To get a conviction, the State must prove your guilt beyond a reasonable doubt. Although the accused does not have to, they can choose to present a defense. There are many defenses available, from “I didn’t do it” to “I did it, but I was justified under the law.”
Innocent until proven guilty
Under our laws everyone is presumed to be innocent until found guilty. This presumption means that the prosecution must convince the jury of the defendant’s guilt, rather than the defendant having to prove that they are innocent. The jury will be instructed that they are not to hold the defendant’s silence against them. A defendant may simply remain silent and not present any witnesses, then argue that the prosecution failed to prove its case. But, in practice, defense attorneys often present their own witnesses in order to counteract the government’s case.
Burden of Proof
The State has the burden of proof to show that the defendant is guilty “beyond a reasonable doubt.” Because the state has the burden of proof, that is why the defendant does not have to put up any witnesses if they choose too.
Didn’t Do It
Most often, defendants will argue that the crime may have occurred but it wasn’t them that did it, you got the wrong guy. This can be because of no visual identification or lack of proof to show who actually did it.
The Alibi Defense
An alibi defense means that the defendant was somewhere else at the time of the crime and therefore could not have been the person who committed the offense. The alibi defense typically requires a person take the stand and testify under oath that they were with the defendant at a different location at the time of the crime. It is up to the jury to believe that testimony or not.

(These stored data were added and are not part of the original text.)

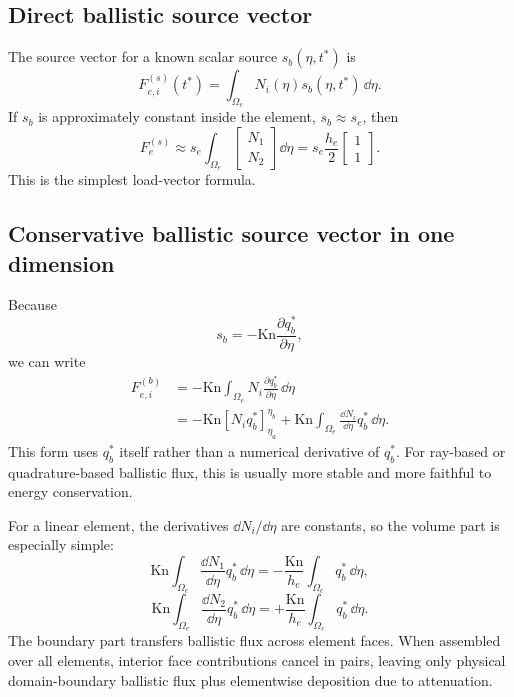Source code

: \documentclass[11pt]{article}
\begin{document}
\subsection{Direct ballistic source vector}
The source vector for a known scalar source \(s_b(\eta,t^*)\) is
\begin{equation}
    \boxed{F_{e,i}^{(s)}(t^*)=\int_{\Omega_e}N_i(\eta)s_b(\eta,t^*)\,\dd\eta.}
    \label{eq:element_source_def}
\end{equation}
If \(s_b\) is approximately constant inside the element, \(s_b\approx s_e\), then
\begin{equation}
    F_e^{(s)}\approx s_e\int_{\Omega_e}
    \begin{bmatrix}
    N_1\\N_2
    \end{bmatrix}\dd\eta
    =s_e\frac{h_e}{2}
    \begin{bmatrix}
    1\\1
    \end{bmatrix}.
    \label{eq:constant_source_vector}
\end{equation}
This is the simplest load-vector formula.

\subsection{Conservative ballistic source vector in one dimension}
Because
\begin{equation}
    s_b=-\mathrm{Kn}\frac{\partial q_b^*}{\partial\eta},
\end{equation}
we can write
\begin{align}
    F_{e,i}^{(b)}
    &=-\mathrm{Kn}\int_{\Omega_e}N_i\frac{\partial q_b^*}{\partial\eta}\,\dd\eta\\
    &=-\mathrm{Kn}\left[N_iq_b^*\right]_{\eta_a}^{\eta_b}
    +\mathrm{Kn}\int_{\Omega_e}\frac{\dd N_i}{\dd\eta}q_b^*\,\dd\eta.
    \label{eq:conservative_1d_ballistic_load}
\end{align}
This form uses \(q_b^*\) itself rather than a numerical derivative of \(q_b^*\). For ray-based or quadrature-based ballistic flux, this is usually more stable and more faithful to energy conservation.

For a linear element, the derivatives \(\dd N_i/\dd\eta\) are constants, so the volume part is especially simple:
\begin{equation}
    \mathrm{Kn}\int_{\Omega_e}\frac{\dd N_1}{\dd\eta}q_b^*\,\dd\eta
    =-\frac{\mathrm{Kn}}{h_e}\int_{\Omega_e}q_b^*\,\dd\eta,
\end{equation}
\begin{equation}
    \mathrm{Kn}\int_{\Omega_e}\frac{\dd N_2}{\dd\eta}q_b^*\,\dd\eta
    =+\frac{\mathrm{Kn}}{h_e}\int_{\Omega_e}q_b^*\,\dd\eta.
\end{equation}
The boundary part transfers ballistic flux across element faces. When assembled over all elements, interior face contributions cancel in pairs, leaving only physical domain-boundary ballistic flux plus elementwise deposition due to attenuation.
\end{document}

I did it, but I was legally justified
This means that you admit doing the act that the state claims but were legally justified under the law, the most common defense is self-defense meaning that you have a right to defend yourself to prevent being harmed under certain circumstances. The jury will decide if your justification for committing the act was lawful or you are guilty of a crime. There’s always a risk of asserting self-defense because you are admitting that you committed the act but that you were lawfully justified in doing it.